In their response to proposals to give courts the power to close such premises, police warned there were better ways to deal with the problem.
Assistant Chief Constable Rob Beckley of the Association of Chief Police Officers said it was a “blunt tool”.
“This proposal might be seen as an attack on religion,” he said.
A consultation period on the plans, first mooted by Prime Minister Tony Blair in August, ended three weeks ago.
In response ACC Beckley, who is responsible for Acpo’s community relations, said the plan could be seen as specifically targeting Islam.
“Being radical, being extreme in itself is not an offence,” he said….
In other words, preaching the subversion of the British state and its replacement by a Sharia government — by peaceful means — is just fine by Beckley.
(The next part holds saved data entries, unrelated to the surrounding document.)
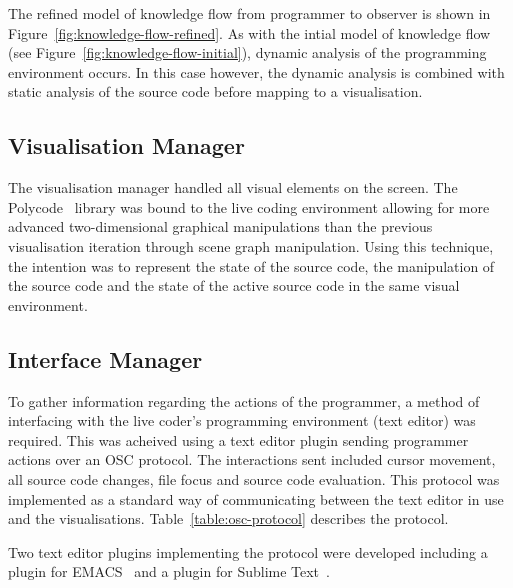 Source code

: The refined model of knowledge flow from programmer to observer is shown in Figure~\ref{fig:knowledge-flow-refined}. As with the intial model of knowledge flow (see Figure~\ref{fig:knowledge-flow-initial}), dynamic analysis of the programming environment occurs. In this case however, the dynamic analysis is combined with static analysis of the source code before mapping to a visualisation.


\subsection{Visualisation Manager}

The visualisation manager handled all visual elements on the screen. The Polycode~\cite{Safrin2013} library was bound to the live coding environment allowing for more advanced two-dimensional graphical manipulations than the previous visualisation iteration through scene graph manipulation. Using this technique, the intention was to represent the state of the source code, the manipulation of the source code and the state of the active source code in the same visual environment.

\subsection{Interface Manager}
\label{sec:interface-manager}

To gather information regarding the actions of the programmer, a method of interfacing with the live coder's programming environment (text editor) was required. This was acheived using a text editor plugin sending programmer actions over an \ac{OSC} protocol. The interactions sent included cursor movement, all source code changes, file focus and source code evaluation. This protocol was implemented as a standard way of communicating between the text editor in use and the visualisations. Table~\ref{table:osc-protocol} describes the protocol.

Two text editor plugins implementing the protocol were developed including a plugin for EMACS~\cite{Stallman1981} and a plugin for Sublime Text~\cite{Skinner2013}.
Time to measure this man for a zunnar. His sanguine attitude toward Hizb-ut-Tahrir is another indication that he doesn’t have a clue of what Britain is really up against:
The government is also considering banning the radical Muslim group Hizb-ut-Tahrir.
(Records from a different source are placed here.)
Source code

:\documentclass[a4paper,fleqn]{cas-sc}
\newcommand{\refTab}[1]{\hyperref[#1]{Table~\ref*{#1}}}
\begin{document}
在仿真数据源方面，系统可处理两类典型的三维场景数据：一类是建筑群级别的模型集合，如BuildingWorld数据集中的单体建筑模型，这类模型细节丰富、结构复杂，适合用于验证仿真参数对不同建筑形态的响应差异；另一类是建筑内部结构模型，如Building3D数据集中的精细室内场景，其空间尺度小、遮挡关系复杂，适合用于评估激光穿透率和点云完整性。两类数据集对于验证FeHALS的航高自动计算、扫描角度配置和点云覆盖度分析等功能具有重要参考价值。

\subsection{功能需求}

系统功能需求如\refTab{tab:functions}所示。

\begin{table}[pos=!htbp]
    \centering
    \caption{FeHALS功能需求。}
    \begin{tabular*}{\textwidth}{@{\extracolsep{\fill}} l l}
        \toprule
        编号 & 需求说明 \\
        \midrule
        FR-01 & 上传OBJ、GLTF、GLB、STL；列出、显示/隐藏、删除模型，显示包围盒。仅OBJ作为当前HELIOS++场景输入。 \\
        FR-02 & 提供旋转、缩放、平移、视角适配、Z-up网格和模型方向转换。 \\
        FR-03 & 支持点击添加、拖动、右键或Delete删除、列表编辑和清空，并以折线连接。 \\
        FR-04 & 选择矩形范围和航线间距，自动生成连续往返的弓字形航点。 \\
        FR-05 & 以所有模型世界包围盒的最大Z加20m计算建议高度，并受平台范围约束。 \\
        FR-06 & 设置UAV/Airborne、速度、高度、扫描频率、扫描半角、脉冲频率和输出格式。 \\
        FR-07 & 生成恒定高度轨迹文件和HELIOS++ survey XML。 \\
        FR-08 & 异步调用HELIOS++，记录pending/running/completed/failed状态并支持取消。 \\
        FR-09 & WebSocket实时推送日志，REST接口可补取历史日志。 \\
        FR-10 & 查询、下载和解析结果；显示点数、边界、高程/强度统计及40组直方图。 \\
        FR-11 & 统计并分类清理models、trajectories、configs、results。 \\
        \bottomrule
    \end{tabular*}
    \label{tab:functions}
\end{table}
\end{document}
ACC Beckley told Today: “They proclaim themselves to be against violence – what we need to do is test that but not just automatically ban them because there are some radicals within their organisation.
“There are individuals who we might be wanting to take action against or to look at very closely.”
He added: “Extremism and radicalism, where it is not an offence – we don’t want to drive that underground.”